It appears that it is full steam ahead for the Yass Valley Council Civic Precinct with no less than six reports to go before Yass Valley Councillors at tonight’s meeting. Steam being the crucial word with water issues continuing to cause debate in the Yass Valley area over recent weeks. The first report deals with the proposed site location, with 209 Comur Street recommended as the preferred location by Council.
The photo above: Civic Precinct -Yass Valley General Manager standing in the heart of the council’s preferred site which includes the historic Crago’s Mill
The second report deals with funding for the initial design phase with a recommendation that $672,000 be allocated within the 2020/21 budget for the provision of plans and documentation for a new Yass Civic Precinct Development Application. Financial implications include that the funding will come from general revenue as set out in the second quarter budget review.
According to Council, “Due to commercial in confidence considerations, a spreadsheet has been distributed to Councillors confidentially showing the breakdown of the costs for the three phases to be funded.”
The Third report details advice on the tender submission for architecture and interior design services for the Civic Centre, however, this will be discussed in Confidential in accordance with Section 10A(2)(di) of the Local Government Act 1993, which permits the meeting to be closed to the public for business relating to commercial information of a confidential nature that would if disclosed prejudice the commercial position of the person who supplied it.
Council has admitted through its own business paper that “There have been many failed attempts over several years to develop and deliver a new Civic Precinct for the Yass Community. A ‘Yass Civic Precinct Masterplan and Feasibility Study’ produced in April 2012, commissioned from Cox Architects (subsequent to a masterplan they developed in 2009) is a good example of previous work that did not progress.”
Advice received by Council shows that the project may cost $20,000,000 with funding sourced from a 20-year loan.
According to Council, “To date, APP the firm hired to consult on behalf of Council has undertaken all necessary project planning and associated work to draft and deliver 19 Tenders and Requests for Quotation for a range of specialised disciplines required to deliver DA ready plans and documentation. APP has produced a project schedule that would see the Precinct completed in mid 2023, should work and funding continues without unforeseen delays. Approval of expenditure for the required contractors and consultants through this report will keep the project on track for DA approval in 2021. It is projected that a four-month assessment and approval process for the DA will commence in early August 2021.”
The business paper states that at the end of the 2020/21 financial year, Council debt is projected to be $15.4M. The four loans that make up that figure are all for previous water and wastewater infrastructure projects. Of note is the $8.9M NAB loan for the raising of the Yass Dam wall. In 2022, Council will exercise its option to renegotiate the 6.96% interest rate that will result in a reduction in interest expense and improve its debt service cover ratio.

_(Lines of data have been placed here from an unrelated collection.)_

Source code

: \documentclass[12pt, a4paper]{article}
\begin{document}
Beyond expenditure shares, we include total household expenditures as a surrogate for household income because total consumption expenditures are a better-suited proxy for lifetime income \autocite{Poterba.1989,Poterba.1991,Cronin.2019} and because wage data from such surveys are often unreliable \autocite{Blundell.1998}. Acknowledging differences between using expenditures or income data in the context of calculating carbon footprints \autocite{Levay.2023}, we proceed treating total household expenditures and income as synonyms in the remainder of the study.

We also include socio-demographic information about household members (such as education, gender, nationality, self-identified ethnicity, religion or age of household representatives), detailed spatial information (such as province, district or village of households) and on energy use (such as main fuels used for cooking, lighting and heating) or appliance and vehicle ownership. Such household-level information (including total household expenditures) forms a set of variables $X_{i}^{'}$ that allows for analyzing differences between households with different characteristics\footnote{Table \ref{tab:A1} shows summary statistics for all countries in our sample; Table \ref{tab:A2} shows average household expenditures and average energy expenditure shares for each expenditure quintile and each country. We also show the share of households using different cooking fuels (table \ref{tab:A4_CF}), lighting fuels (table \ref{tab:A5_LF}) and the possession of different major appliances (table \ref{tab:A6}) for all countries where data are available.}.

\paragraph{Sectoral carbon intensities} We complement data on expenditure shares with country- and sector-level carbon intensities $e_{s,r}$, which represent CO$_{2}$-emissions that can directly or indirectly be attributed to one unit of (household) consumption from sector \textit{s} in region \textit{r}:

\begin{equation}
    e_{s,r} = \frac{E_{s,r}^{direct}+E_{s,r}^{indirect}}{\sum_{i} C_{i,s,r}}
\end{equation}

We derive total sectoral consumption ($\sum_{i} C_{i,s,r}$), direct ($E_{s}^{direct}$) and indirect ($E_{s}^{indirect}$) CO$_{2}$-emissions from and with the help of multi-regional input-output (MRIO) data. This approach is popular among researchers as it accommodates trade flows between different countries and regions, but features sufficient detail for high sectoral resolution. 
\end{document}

The fourth report details Civil and Structural Engineering Services (Confidential) while the fifth report details the Multi-Service Engineer Services which will also be discussed in confidential, alongside the Quantity Surveying Services which is report number six.
It may be a bitter pill to swallow for residents who are yet to benefit from an upgraded water treatment works with Council looking at an option costed at over $31 million.

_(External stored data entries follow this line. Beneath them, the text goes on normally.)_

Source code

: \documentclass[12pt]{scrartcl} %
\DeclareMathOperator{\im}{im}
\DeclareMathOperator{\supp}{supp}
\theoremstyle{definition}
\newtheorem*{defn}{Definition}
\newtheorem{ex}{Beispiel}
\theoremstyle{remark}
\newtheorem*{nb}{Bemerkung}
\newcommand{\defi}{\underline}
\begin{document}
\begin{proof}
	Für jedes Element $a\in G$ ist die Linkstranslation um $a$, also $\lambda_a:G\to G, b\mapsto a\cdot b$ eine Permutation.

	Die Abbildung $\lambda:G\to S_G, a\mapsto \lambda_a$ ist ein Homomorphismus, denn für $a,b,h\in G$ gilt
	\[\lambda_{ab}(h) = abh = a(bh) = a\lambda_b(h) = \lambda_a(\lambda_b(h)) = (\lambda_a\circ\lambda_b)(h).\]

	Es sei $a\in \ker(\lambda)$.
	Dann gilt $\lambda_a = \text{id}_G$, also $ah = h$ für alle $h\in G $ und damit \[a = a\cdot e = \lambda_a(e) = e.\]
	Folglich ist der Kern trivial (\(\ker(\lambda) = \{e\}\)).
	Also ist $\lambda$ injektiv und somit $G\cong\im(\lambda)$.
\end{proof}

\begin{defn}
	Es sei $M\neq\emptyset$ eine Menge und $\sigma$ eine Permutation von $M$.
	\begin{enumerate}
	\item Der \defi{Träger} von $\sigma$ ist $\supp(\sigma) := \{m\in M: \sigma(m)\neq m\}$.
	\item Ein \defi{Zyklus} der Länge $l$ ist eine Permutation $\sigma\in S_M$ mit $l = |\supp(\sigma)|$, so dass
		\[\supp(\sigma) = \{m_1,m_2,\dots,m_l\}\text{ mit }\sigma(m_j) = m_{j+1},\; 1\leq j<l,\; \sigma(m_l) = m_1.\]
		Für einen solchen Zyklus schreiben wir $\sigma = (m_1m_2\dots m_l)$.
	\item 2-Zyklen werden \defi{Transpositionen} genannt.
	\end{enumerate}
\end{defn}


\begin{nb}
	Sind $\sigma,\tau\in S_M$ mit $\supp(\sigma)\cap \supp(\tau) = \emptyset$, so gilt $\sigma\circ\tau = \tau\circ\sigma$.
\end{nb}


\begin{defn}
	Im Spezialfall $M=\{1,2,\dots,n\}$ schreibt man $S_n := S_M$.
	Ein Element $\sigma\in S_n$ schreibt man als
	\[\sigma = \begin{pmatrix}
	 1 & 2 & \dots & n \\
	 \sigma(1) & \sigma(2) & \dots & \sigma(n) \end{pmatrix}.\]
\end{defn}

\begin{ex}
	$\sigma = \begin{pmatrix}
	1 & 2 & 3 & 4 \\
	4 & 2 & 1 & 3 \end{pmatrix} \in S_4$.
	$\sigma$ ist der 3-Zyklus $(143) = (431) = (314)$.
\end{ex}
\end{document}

Yass resident Rebecca Duncan lodged a proposal to see the new precinct closer to the Yass River, a position deemed to be a greenfield site with little need of demolition and in a position the envy of any public servant in Australia. Something that may help Yass Valley Council retain staff, something it struggles to do like many of its neighbouring country council cousins.
She said, “There is no doubt that Council staff need appropriate accommodation, and the current offices are cramped, depressing and not fit for purpose. The community must be consulted at every stage of the new precinct. And that means now, before architectural design begins.”
“But the timing will have many locals asking questions about why Council can prioritise a new $20 million office block for itself when us lowly ratepayers can’t even have a first world water supply? The community will remember this when the Council election comes round in September.”
Long term resident, Touie Smith was equally unimpressed with what appears to be 6 reports all detailing approvals needed to see the project come to fruition.
“The Council for nearly 30 years now have gone about a very slow process of spending so much money on one thing that they can’t back down. I’m not against new offices, I’m not against housing our public servants in proper conditions, I’m not against a civic building which stands out for Yass, but there has to be a conversation. Every Council has been given another year in NSW.
They shouldn’t be making grand plans for the next council. They should be waiting until September. Are they going to put commercial buildings in competition with people who have put their money where their mouth is in this town and Council could be using their rate-paying money to be in competition against them?”
The project’s timeline for development approval commencement is serendipitously the month prior to the upcoming Council election in September.